Las tardes son largas en San Fernando. La luz, sus reflejos, parecen eternos, como instantes sucesivos cuyo fin no se atisba en un futuro inmediato. El pequeño Israel habla con Saray de su dolor, de su rabia, de la venganza por el dolor sufrido. Su mirada de perfil se pierde en un horizonte infinito, la luz crepuscular baña su cara dejando entrever que el futuro depende de un hilo, de un titubeo, de un ocaso que puede ser metafóricamente esperanzador o simple prolegómeno de la noche más oscura.
Años más tarde la mirada de Israel es frontal, aunque teñida de opacidad. En sus ojos hay miedo, angustia y un cierto velo de desencanto. Asiste al nacimiento de su tercera hija pero, lo que debería ser motivo de felicidad no es más que otra piedra en el ya de por sí duro camino vital del protagonista.
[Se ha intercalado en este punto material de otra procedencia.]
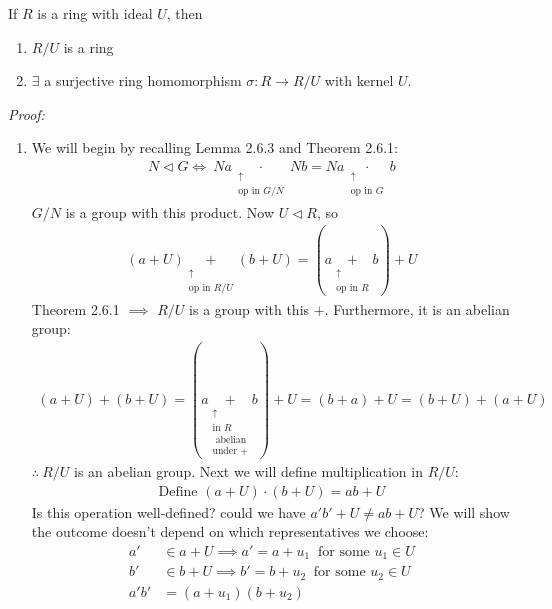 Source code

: \begin{lemma} 
If $R$ is a ring with ideal $U$, then
\begin{enumerate}[label=\roman*)]
    \item $R/U$ is a ring
    \item $\exists$ a surjective ring homomorphism $\sigma : R \rightarrow R/U$ with kernel $U$.
\end{enumerate}
\textit{Proof:}
\begin{enumerate}[label=\roman*)]
    \item We will begin by recalling Lemma 2.6.3 and Theorem 2.6.1:
    \begin{align}
        N \triangleleft G \iff \ Na \underset{\substack{\uparrow \\ \text{op in }G/N}}{\cdot} Nb = Na\underset{\substack{\uparrow \\ \text{op in }G}}{\cdot} b \nonumber
    \end{align}
    $G/N$ is a group with this product. Now $U \triangleleft R$, so 
    \begin{align}
        (a+U)\underset{\substack{\uparrow \\ \text{op in }R/U}}{+} (b+U) = (a\underset{\substack{\uparrow \\ \text{op in }R}}{+}b)+U \nonumber
    \end{align}
    Theorem 2.6.1 $\implies$ $R/U$ is a group with this $+$. Furthermore, it is an abelian group:
    \begin{align}
        (a+U)+(b+U)= (a\underset{\substack{\uparrow \\ \text{in }R \\ \text{ abelian} \\ \text{under +}}}{+}b)+U = (b+a) + U = (b+U) + (a+U)\nonumber
    \end{align}
    $\therefore \ R/U$ is an abelian group. Next we will define multiplication in $R/U$:
    \begin{align}
        \text{Define }(a+U)\cdot (b+U) = ab + U \nonumber
    \end{align}
    Is this operation well-defined? could we have $a'b'+U \neq ab+U$? We will show the outcome doesn't depend on which representatives we choose:
    \begin{align}
        a' &\in a+U \implies a'=a+u_1 \ \text{ for some }u_1\in U \nonumber \\
        b' &\in b+U \implies b'=b+u_2 \ \text{ for some }u_2 \in U \nonumber \\
        a'b'&= (a+u_1)(b+u_2) \nonumber \\

\end{align}
\end{enumerate}
\end{lemma}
Entre dos aguas retoma pues el periplo vital de Israel Gómez y de su hermano Cheíto en forma de rima con el pasado. El tiempo pretérito, los sucesos no contados son solo un fuera de campo, una elipsis narrada en palabras por Cheíto y en forma de constructo memorial por Isra. Lo que Isaki Lacuesta nos muestra no es solo el tiempo presente sino los restos de un naufragio no contemplado pero que se refleja en los surcos en la piel y en las heridas sentimentales de los dos hermanos. Un presente marcado por la reverberación inacabable de un tiempo que no acaba de irse y de un futuro que nunca acaba de llegar.
Lacuesta prosigue con esa mirada a un lugar y a unas almas que procura alejarse de la porno-miseria, del espectáculo gratuito del dolor ajeno. No obstante hay una querencia por operar en dos niveles distintos: por un lado la delicadeza de la cámara, sus pausas y su reflexión invitan a la empatía a, sin ser presas de la dulcificación, sintonizar con el dolor ajeno. Un nivel que, sin embargo, no deja de ser solo el araño en la superficie de lo que Lacuesta quiere que comprendamos. Porque, por otro lado, el interés está una vez más en las miradas de Isra: el desamparo, la rabia, la ternura por sus hijas, la oscuridad de sus deseos, su vida, en definitiva está en cada plano silencioso de su cara, de su mirada.
Los silencios son en Entre dos aguas un elemento mucho más importante a efectos de la comprensión sentimental que en su predecesora. Si en La leyenda del tiempo era necesaria la verbalización infantil de los procesos internos del sentir, aquí encontramos que la madurez se configura a través de una mentalidad lacónica y donde las palabras son más un muro defensivo que una plasmación real del torrente emocional.
Lacuesta consigue entonces no solo un film sensorial sino que permite introducirnos sutilmente en las mentes de sus personajes. Un ejercicio de fundamento introspectivo que no se basa en lo artificioso del plano estático (sin proyección futura) sino que se mueve al ritmo del fluir de los hechos, de las mareas, de la luz y del tiempo. La tarde vuelve a caer sobre San Fernando, la luz vuelve a reflejarse en el rostro de Israel, pero las palabras son sustituidas por una mirada, ahora sí clara, diáfana, frontal. El árbol, referente del pasado, es sustituido por sus hijas jugando, por un futuro que, si bien no está claro, sí tiene un objetivo, un propósito, un lugar al que ir, una orilla que le saque de ese lugar que está entre dos aguas.